Freeman Dyson’s death is a little like the death of the last member of a rare species, only he didn’t even belong to a species, he was a one-off individual, he was singular. The point is, the world is a less interesting place now.
I wrote two posts about him; one was about his astonishingly varied interests; this post is about his one-off-ness and first ran on January 24, 2011.

What an odd-looking person this Freeman Dyson is. His nose is long, his ears stick out, his smile is tentatively friendly, but what to make of those eyes?

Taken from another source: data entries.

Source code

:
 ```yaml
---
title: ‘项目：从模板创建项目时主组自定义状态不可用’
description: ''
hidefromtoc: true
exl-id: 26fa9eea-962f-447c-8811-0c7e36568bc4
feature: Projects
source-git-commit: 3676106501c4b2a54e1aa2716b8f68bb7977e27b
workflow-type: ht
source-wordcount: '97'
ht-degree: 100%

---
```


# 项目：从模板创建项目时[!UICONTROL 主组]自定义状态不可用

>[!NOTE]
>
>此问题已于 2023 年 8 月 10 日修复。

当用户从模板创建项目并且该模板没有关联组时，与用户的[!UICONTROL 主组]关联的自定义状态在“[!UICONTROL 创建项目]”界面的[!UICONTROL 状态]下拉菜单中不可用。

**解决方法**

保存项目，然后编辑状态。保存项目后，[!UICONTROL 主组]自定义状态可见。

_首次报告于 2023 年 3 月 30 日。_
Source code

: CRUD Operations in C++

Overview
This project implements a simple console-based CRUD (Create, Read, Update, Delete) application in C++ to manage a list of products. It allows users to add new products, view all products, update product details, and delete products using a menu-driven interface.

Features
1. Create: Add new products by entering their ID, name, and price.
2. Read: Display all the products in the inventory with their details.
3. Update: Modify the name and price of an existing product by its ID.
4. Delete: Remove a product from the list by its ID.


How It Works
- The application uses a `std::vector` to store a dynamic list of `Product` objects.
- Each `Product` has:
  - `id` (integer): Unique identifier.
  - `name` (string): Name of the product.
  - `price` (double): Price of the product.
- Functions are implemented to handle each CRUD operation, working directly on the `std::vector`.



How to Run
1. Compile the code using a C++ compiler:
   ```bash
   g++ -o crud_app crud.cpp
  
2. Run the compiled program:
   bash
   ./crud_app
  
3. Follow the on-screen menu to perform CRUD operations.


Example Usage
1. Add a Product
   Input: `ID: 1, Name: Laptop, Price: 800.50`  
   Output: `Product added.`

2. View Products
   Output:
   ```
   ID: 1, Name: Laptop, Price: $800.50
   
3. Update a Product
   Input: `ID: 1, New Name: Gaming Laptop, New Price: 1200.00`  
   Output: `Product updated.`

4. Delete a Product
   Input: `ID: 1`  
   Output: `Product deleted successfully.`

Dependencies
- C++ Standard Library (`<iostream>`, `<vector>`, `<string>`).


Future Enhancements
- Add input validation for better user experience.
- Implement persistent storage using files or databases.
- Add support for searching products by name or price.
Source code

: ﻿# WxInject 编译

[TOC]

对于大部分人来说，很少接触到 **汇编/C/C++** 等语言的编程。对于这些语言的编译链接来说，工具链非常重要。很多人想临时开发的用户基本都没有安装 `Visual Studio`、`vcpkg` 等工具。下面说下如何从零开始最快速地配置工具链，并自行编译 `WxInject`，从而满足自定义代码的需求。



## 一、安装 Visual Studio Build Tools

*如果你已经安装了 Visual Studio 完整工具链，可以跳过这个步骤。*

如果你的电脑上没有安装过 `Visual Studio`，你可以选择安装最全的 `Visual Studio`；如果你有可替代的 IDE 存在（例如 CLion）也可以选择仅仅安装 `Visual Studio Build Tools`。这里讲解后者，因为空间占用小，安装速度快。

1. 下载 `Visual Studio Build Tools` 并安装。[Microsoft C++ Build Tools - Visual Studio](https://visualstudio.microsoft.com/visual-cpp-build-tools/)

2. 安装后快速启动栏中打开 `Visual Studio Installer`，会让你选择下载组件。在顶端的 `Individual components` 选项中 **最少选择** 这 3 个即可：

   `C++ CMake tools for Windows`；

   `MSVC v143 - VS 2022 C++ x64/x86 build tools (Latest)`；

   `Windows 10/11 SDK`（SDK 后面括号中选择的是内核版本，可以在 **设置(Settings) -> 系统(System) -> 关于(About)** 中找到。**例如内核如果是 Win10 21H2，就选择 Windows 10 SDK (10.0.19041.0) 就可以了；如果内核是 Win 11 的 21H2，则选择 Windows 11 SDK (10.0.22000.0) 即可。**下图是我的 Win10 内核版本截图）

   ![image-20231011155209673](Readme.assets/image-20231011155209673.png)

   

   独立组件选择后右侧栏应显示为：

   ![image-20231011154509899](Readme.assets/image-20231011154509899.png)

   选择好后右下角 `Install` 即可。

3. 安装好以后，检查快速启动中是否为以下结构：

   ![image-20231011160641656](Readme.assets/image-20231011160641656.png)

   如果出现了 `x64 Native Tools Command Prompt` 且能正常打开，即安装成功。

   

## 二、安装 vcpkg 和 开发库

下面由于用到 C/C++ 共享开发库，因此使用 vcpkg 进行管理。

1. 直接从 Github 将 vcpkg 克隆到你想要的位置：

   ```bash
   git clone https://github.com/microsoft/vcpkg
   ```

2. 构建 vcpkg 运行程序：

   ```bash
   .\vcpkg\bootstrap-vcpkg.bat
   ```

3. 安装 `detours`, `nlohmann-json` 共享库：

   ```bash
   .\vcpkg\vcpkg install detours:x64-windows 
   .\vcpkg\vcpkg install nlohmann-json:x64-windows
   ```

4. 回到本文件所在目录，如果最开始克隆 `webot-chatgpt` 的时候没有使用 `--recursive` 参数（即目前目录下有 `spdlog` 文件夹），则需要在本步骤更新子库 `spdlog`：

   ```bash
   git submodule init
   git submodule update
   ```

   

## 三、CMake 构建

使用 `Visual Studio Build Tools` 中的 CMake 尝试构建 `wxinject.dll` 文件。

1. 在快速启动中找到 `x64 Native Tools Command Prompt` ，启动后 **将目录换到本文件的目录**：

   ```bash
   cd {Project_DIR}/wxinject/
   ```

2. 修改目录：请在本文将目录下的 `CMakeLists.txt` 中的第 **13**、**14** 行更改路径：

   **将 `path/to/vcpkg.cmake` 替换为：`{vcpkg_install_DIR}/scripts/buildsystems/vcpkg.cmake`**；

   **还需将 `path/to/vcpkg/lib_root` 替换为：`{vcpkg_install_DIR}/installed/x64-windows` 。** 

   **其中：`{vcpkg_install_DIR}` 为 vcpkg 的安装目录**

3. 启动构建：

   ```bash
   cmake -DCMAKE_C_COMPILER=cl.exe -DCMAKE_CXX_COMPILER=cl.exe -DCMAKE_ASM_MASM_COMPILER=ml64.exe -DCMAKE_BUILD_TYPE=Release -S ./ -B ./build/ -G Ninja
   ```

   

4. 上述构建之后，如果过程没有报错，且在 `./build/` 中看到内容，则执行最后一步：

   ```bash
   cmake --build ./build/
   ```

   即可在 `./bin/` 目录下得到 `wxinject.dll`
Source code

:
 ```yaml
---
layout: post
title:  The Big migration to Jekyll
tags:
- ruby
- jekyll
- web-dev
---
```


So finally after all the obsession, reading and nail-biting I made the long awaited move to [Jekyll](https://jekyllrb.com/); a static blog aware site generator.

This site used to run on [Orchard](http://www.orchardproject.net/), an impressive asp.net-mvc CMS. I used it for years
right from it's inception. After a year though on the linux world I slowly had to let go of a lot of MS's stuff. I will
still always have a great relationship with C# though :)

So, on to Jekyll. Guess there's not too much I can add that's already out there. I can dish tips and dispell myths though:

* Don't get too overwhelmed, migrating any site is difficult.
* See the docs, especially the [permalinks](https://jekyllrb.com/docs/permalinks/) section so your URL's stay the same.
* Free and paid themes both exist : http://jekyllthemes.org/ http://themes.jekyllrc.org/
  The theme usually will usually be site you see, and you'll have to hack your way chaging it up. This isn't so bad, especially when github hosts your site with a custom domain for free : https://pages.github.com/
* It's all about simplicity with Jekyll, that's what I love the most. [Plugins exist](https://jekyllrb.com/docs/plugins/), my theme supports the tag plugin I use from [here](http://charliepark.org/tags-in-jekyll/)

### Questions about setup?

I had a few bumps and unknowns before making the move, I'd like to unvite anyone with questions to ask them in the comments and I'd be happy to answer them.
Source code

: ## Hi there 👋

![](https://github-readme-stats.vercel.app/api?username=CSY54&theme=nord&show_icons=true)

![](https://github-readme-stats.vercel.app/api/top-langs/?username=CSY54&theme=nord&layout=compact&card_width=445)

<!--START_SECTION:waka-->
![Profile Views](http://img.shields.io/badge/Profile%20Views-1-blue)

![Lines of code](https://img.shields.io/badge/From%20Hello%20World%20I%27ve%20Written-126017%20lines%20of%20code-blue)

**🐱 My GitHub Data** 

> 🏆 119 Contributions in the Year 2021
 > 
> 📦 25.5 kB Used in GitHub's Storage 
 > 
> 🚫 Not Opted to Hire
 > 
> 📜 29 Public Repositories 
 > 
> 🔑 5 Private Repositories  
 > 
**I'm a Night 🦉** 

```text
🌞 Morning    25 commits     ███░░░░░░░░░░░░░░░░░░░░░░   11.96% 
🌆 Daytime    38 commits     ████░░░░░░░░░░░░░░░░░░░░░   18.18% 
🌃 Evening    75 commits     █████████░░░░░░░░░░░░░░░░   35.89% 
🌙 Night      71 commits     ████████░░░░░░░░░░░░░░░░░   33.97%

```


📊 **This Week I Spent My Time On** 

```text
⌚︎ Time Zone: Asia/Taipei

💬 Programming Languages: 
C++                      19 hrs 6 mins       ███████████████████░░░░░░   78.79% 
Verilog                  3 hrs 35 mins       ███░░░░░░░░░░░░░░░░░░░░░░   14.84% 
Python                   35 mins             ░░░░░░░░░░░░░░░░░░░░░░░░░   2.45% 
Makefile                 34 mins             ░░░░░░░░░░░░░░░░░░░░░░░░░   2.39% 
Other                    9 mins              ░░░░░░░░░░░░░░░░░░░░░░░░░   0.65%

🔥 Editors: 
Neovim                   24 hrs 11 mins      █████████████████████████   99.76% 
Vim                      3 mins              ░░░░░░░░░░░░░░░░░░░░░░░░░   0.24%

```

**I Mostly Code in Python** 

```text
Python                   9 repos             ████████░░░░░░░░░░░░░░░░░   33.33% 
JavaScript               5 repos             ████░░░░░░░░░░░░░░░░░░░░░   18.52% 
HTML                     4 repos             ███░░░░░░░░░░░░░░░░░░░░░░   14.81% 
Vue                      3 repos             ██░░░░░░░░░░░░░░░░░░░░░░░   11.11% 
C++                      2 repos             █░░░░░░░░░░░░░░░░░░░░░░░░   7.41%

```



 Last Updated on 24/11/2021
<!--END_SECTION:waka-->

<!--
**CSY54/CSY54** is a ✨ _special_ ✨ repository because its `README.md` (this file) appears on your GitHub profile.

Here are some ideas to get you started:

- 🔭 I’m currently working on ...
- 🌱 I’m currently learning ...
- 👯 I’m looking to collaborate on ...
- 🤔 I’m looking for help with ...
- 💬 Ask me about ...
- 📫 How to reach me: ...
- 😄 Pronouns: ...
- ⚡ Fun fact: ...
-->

Dyson is hard to describe: he’s not like anyone you’ve met before and whatever he says is not what you’ll expect him to say. He’s spent his career and so far, his retirement, in one of the most intellectually-rarified places on the planet, the Institute for Advanced Study. But he doesn’t have a PhD – he says that doctoral students end up middle-aged, over-specialized, trapped, discouraged, and mentally deranged; and not having a PhD is “a badge of honor.” He’s extremely smart and the few people smart enough to understand just how smart he is, are generally in awe of his intelligence. His manners are exquisite and never fail; in conversations he’s omnivorously interested and listens with a sort of stunned joy, surely this person is about to say something delightfully original.
He is the subject of profile after profile after profile, some startlingly good. One of the latest is in The Atlantic, and I’d like to suggest it’s incomplete – an easy shot since every profile is by nature incomplete. But still.